* What to do *
Repeat exactly the lines of the records below, starting at the line containing "on Wednesday in" and ending at the line containing "B, and C are". Leave the pictures out.

(Stored items)

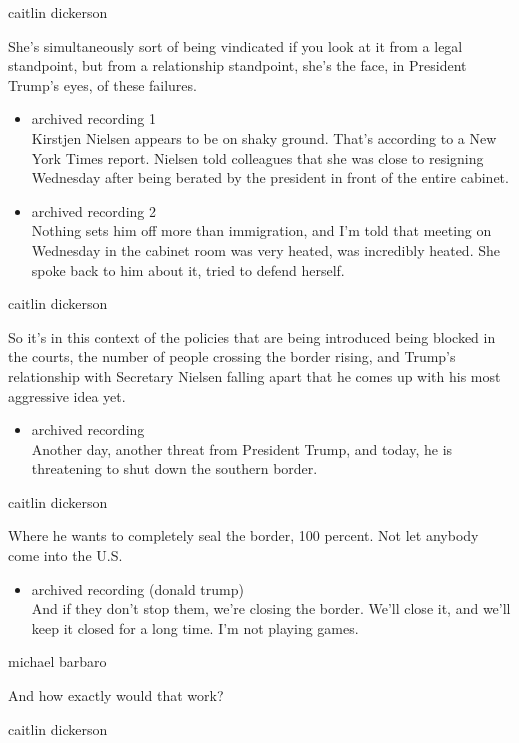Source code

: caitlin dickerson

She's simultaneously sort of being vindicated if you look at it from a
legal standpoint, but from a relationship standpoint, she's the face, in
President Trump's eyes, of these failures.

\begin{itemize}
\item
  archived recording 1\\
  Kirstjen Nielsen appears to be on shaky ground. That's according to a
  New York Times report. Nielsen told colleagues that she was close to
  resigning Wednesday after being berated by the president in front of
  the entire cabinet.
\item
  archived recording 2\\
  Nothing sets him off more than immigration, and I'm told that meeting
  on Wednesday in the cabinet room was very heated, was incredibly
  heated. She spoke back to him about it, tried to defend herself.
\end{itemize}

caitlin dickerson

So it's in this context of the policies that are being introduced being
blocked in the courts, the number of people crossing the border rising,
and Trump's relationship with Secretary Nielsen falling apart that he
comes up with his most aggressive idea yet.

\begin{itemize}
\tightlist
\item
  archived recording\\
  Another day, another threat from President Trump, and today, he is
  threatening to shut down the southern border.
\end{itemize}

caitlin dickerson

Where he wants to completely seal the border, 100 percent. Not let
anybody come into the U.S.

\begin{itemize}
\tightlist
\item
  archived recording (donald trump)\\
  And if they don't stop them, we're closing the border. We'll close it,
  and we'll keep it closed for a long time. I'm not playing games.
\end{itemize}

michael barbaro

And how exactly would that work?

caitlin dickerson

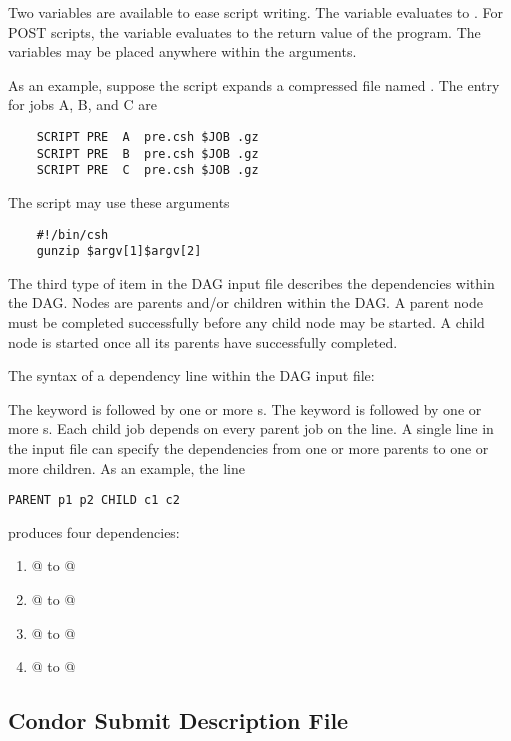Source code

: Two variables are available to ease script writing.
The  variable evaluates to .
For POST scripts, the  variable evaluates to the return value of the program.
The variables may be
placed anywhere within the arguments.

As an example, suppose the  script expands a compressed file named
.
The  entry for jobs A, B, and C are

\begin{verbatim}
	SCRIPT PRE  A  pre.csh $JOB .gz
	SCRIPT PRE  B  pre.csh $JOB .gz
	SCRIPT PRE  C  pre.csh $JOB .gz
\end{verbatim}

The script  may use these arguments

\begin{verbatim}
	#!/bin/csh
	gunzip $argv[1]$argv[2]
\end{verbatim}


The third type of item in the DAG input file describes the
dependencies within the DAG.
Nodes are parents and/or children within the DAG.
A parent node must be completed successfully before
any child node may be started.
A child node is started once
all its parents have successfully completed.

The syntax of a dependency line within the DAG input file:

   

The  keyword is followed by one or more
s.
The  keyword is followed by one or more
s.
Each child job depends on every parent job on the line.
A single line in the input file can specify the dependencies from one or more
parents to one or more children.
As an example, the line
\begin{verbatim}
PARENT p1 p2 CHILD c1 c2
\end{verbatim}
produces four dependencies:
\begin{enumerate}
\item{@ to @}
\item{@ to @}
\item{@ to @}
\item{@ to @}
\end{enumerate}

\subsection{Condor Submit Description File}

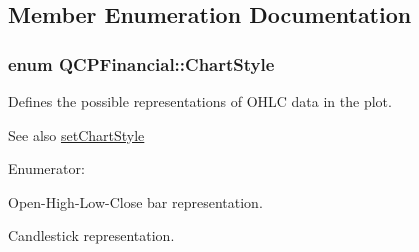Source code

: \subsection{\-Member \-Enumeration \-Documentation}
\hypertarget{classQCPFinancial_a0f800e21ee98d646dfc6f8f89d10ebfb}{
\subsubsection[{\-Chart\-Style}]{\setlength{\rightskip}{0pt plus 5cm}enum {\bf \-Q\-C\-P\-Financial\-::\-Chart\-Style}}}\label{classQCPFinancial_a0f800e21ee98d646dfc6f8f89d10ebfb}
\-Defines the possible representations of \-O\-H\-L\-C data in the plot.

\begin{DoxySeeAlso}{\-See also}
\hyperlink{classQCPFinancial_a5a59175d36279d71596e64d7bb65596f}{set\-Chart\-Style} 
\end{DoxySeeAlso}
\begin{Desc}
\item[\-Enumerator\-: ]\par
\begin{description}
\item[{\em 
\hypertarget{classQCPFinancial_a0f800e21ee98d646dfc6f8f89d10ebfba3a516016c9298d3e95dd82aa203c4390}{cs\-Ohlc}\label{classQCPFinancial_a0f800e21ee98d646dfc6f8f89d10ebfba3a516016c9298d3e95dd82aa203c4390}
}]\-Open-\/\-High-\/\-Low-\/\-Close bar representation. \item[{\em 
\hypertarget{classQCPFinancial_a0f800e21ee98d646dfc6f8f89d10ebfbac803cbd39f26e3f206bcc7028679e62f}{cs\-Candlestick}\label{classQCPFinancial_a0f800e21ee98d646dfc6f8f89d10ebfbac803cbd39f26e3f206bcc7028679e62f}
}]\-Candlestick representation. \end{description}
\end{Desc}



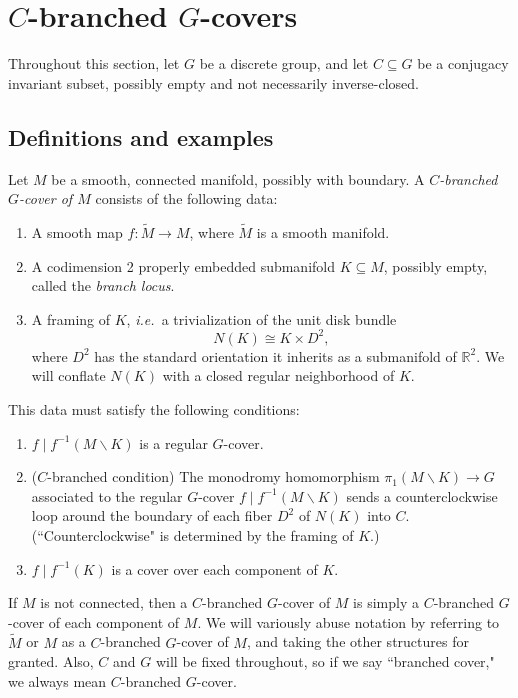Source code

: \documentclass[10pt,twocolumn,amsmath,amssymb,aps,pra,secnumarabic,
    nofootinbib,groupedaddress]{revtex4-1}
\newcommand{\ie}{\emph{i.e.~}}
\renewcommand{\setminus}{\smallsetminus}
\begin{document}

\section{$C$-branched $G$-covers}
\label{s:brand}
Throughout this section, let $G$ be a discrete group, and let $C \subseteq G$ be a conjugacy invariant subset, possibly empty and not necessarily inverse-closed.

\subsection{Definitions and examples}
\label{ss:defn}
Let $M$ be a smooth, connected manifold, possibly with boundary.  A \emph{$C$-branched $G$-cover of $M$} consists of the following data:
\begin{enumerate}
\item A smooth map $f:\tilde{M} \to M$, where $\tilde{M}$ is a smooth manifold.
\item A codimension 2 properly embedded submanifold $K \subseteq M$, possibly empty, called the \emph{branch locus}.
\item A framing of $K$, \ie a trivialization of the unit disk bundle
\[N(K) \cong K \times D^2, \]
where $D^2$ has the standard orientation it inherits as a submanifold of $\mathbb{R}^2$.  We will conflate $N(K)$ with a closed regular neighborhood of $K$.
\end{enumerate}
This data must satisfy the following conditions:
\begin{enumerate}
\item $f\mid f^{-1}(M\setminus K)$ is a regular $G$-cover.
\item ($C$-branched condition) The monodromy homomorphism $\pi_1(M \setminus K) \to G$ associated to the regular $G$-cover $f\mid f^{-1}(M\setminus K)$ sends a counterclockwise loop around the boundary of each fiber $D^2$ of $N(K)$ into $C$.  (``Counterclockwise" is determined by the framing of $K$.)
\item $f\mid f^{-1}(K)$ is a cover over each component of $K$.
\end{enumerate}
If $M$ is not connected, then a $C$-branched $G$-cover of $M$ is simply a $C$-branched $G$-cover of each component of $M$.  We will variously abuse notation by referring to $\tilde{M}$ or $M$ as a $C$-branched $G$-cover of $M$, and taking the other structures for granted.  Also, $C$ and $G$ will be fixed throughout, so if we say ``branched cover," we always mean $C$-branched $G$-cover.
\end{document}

* Exercise answer *
  on Wednesday in the cabinet room was very heated, was incredibly
  heated. She spoke back to him about it, tried to defend herself.
\end{itemize}

caitlin dickerson

So it's in this context of the policies that are being introduced being
blocked in the courts, the number of people crossing the border rising,
and Trump's relationship with Secretary Nielsen falling apart that he
comes up with his most aggressive idea yet.

\begin{itemize}
\tightlist
\item
  archived recording\\
  Another day, another threat from President Trump, and today, he is
  threatening to shut down the southern border.
\end{itemize}

caitlin dickerson

Where he wants to completely seal the border, 100 percent. Not let
anybody come into the U.S.

\begin{itemize}
\tightlist
\item
  archived recording (donald trump)\\
  And if they don't stop them, we're closing the border. We'll close it,
  and we'll keep it closed for a long time. I'm not playing games.
\end{itemize}

michael barbaro

And how exactly would that work?

caitlin dickerson

Source code

: Two variables are available to ease script writing.
The  variable evaluates to .
For POST scripts, the  variable evaluates to the return value of the program.
The variables may be
placed anywhere within the arguments.

As an example, suppose the  script expands a compressed file named
.
The  entry for jobs A, B, and C are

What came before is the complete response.